-- Opening Marker --

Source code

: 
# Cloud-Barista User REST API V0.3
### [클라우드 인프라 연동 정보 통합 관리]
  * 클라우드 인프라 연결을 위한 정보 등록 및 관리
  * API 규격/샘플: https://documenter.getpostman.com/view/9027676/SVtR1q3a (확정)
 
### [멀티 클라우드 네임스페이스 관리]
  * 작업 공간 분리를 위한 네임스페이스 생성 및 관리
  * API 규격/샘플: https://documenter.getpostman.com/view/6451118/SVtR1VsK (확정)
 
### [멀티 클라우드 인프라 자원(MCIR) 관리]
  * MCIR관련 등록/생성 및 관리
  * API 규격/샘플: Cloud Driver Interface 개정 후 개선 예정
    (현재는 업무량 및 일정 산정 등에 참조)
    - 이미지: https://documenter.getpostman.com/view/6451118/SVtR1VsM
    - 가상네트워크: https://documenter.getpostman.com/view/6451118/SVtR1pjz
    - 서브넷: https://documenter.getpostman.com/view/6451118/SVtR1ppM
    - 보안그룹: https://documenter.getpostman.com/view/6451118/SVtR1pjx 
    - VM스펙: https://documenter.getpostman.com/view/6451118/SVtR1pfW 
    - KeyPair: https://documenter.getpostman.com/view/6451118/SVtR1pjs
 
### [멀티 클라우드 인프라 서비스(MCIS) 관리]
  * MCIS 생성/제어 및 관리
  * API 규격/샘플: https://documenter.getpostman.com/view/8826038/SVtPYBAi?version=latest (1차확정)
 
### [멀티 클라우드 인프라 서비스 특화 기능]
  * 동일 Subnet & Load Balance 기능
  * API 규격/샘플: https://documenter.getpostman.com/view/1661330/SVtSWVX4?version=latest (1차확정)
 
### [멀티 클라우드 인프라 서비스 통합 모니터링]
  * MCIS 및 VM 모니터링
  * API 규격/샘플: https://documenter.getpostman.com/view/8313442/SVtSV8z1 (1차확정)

-- Closing Marker --
-- Opening Marker --

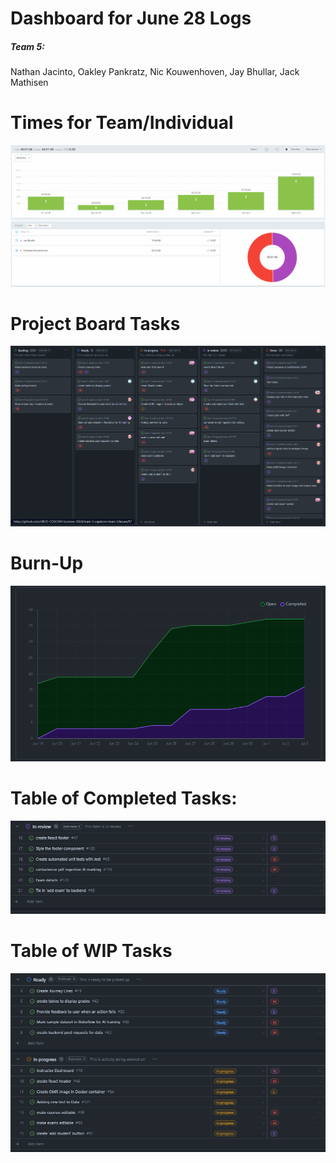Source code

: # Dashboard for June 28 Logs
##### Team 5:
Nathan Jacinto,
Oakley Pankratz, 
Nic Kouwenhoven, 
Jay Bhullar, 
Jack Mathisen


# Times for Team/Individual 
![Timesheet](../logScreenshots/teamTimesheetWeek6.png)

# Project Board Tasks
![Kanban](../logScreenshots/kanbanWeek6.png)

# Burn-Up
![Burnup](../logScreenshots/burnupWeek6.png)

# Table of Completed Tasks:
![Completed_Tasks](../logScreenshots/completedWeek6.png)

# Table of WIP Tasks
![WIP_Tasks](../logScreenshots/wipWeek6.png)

-- Closing Marker --

- [Exercise] Work out how many lines in the records above contain the word "https", and reply with that number alone.

- [Response to the exercise] 11